What the exercise asks:
Go to the line below containing "The first value" and print exactly from there through the line containing "with the original", both included. Print nothing else.

======== Entries provided

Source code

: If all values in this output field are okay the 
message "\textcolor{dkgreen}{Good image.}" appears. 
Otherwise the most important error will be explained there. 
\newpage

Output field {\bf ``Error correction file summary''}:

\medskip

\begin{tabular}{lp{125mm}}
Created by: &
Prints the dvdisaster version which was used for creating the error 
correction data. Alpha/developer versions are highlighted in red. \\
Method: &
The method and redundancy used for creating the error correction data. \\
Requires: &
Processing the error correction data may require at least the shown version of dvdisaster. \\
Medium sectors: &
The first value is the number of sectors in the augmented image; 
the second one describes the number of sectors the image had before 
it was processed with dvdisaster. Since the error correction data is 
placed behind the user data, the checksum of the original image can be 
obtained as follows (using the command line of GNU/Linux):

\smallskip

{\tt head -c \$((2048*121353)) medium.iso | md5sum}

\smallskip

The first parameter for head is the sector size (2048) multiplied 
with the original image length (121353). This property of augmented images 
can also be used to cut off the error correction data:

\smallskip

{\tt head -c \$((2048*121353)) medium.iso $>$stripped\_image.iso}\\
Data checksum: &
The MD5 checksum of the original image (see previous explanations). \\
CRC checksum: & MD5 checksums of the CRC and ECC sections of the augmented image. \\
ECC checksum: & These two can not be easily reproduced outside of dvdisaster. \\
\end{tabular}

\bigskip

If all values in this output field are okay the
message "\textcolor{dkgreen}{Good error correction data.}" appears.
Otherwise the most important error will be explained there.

================

Answer space:
The first value is the number of sectors in the augmented image; 
the second one describes the number of sectors the image had before 
it was processed with dvdisaster. Since the error correction data is 
placed behind the user data, the checksum of the original image can be 
obtained as follows (using the command line of GNU/Linux):

\smallskip

{\tt head -c \$((2048*121353)) medium.iso | md5sum}

\smallskip

The first parameter for head is the sector size (2048) multiplied 
with the original image length (121353). This property of augmented images 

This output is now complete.